The hour-long show is the surrealist comedian's most personal yet; among the wonderfully silly clowning, the comic delivers painfully honest anecdotes about his childhood, which help explain “why I turned out this weird”.
Apparently throwaway gags are set-ups for jokes that come much later in the show
His mother, he says, took a no-nonsense approach to teaching him life lessons, and the reason for the tangled extension cable in the centre of the stage – which we at first take to be a metaphor for a seemingly jumbled mess of a life or a comedy show – is later revealed to have a darker meaning altogether.
Nothing in this hour – not even a jar of olives or an iceberg lettuce – is simply as it appears.
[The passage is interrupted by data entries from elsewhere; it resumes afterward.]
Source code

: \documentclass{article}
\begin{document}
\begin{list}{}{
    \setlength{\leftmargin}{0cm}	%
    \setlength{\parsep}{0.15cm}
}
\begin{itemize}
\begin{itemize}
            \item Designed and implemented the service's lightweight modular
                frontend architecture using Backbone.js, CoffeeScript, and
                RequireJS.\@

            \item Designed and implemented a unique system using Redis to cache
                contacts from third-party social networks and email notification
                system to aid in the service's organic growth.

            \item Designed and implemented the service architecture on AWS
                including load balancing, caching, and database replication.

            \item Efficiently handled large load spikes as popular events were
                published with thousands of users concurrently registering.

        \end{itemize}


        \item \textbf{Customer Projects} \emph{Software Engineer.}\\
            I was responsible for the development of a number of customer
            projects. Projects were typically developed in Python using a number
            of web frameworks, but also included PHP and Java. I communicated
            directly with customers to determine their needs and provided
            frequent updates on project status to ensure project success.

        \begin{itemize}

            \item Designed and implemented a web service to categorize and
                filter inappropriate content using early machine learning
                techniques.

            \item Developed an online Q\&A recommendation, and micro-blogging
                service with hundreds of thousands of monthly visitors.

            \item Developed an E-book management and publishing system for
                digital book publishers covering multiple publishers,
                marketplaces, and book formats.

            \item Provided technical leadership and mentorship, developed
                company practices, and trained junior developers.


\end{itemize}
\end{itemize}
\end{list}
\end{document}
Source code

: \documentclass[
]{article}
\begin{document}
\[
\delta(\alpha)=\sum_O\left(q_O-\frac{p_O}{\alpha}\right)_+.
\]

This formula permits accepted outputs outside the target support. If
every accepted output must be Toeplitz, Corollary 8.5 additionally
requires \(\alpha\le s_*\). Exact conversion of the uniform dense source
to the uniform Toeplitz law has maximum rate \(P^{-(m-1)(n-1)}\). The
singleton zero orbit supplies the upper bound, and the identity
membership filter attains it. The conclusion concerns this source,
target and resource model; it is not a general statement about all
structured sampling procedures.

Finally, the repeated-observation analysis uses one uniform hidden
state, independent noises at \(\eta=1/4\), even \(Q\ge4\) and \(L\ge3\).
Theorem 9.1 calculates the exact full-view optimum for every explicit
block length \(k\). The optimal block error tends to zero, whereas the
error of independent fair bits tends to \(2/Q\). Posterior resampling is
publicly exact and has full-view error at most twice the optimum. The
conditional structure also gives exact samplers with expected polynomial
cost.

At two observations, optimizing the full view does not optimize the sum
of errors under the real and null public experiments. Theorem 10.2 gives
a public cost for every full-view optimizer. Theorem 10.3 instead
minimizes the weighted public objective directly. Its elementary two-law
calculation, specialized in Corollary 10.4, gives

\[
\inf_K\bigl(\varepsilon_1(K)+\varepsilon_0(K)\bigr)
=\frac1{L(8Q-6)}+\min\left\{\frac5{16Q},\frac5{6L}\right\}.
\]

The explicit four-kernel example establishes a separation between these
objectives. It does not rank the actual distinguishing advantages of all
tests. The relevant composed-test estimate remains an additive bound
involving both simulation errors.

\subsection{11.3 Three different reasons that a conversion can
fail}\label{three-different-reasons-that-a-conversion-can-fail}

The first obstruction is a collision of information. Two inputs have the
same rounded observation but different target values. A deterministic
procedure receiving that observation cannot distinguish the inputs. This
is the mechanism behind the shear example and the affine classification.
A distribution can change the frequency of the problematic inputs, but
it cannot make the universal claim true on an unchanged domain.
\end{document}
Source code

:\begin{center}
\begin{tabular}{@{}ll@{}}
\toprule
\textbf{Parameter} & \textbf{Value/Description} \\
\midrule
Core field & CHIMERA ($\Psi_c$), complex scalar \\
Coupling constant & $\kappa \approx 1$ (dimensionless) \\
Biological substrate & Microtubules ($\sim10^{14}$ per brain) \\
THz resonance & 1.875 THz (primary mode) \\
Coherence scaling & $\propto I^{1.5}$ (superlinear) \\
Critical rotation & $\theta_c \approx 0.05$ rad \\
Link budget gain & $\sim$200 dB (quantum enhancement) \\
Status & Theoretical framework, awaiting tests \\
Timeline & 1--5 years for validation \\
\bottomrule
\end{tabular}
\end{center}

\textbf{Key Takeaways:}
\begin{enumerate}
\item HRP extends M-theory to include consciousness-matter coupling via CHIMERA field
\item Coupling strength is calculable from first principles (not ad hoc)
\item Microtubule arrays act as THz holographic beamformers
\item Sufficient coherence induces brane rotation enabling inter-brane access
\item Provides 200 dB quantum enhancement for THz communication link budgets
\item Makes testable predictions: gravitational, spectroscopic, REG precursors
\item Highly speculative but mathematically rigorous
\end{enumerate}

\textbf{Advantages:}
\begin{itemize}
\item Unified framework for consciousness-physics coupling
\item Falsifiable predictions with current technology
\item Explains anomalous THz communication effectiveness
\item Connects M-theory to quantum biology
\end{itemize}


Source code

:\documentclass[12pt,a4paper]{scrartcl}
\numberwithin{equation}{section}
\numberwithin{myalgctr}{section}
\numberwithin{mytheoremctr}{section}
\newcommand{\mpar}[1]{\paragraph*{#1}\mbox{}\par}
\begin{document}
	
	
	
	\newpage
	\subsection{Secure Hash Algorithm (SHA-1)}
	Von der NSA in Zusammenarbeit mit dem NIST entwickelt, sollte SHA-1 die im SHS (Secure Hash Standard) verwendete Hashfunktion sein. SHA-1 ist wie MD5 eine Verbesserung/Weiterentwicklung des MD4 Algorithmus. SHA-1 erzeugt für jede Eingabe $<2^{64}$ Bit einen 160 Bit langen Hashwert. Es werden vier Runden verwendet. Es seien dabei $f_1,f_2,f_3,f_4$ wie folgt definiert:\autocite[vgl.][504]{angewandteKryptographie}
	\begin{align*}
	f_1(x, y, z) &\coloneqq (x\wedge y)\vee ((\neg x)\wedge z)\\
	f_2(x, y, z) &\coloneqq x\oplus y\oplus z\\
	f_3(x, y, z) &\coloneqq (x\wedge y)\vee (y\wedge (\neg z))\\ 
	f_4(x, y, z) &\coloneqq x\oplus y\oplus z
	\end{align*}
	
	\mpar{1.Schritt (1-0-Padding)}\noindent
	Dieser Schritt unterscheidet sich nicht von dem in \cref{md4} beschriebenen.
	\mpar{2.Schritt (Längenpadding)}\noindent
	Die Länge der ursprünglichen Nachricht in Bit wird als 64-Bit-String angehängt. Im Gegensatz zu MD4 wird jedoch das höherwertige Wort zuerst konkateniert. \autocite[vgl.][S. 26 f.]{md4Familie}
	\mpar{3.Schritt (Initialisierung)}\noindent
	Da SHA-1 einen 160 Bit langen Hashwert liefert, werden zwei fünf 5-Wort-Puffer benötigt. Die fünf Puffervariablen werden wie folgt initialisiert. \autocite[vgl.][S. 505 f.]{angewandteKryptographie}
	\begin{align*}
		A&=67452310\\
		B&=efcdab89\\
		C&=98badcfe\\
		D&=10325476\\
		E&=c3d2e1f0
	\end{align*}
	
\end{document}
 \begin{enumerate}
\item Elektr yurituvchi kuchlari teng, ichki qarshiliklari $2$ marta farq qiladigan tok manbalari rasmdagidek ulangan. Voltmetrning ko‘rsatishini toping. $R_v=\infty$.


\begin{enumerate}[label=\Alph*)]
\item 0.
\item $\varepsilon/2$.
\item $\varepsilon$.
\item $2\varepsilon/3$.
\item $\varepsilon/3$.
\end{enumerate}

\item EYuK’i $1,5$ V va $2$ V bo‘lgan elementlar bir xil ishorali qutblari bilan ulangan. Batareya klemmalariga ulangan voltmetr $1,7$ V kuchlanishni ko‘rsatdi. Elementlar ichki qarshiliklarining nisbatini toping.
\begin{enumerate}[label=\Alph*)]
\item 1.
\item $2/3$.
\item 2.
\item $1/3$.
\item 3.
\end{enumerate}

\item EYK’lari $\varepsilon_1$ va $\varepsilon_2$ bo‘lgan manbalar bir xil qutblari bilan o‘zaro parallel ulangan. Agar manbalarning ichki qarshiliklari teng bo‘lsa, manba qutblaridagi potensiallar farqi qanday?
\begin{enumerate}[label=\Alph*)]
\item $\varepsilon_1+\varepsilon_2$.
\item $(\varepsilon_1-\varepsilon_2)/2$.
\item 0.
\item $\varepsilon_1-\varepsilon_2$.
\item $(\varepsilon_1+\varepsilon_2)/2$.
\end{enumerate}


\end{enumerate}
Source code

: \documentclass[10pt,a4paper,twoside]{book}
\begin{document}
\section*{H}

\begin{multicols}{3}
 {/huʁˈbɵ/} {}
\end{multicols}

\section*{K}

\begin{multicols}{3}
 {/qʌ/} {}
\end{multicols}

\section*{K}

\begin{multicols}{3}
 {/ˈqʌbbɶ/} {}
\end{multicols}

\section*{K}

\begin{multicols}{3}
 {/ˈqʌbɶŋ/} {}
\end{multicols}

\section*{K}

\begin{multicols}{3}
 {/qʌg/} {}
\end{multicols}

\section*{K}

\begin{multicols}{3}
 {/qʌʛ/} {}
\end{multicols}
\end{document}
Rather, everything has layers of meaning, apparently throwaway gags are set-ups for jokes that come much later in the show – including one inspired visual gag involving a feather boa – and the seemingly chaotic nature of what is going on on stage is anything but.
Simmons starts the show, dressed in towelling robe and fluffy slippers, with a lengthy segment involving breakfast cereal, during which he quizzes the audience on their breakfast of choice and snorts a line of crushed Rice Krispies. Food – or rather the misuse of foodstuffs – plays a big part in the show and soon Simmons is carving himself a lettuce-leaf cap to cover his early baldness (he's 38), which is, you will have guessed, another thing that shits him.
As well as the knockabout fun, there's also a wonderful takedown of unthreatening-bloke-with-a-mic comedy, potshots at performance art such “Cirque du Soleil-type shit”, and several interruptions via a recorded Josie Long who heckles him, telling Simmons that his comedy must be relevant. He also has a sly dig at introspective comedy where the comic goes on an emotional journey in a show with a narrative arc – which is, of course, Simmons knowingly having his cake and eating it.
The show draws towards a close with a homily that borders on preachy, but the serious stuff is spooned, rather than ladled, into the daftness. Simmons has said he wanted his absurdist comedy to be a little more “relatable” and Spaghetti for Breakfast is certainly more obviously observational than previous work. But it's also funny, weird, and rather wonderful.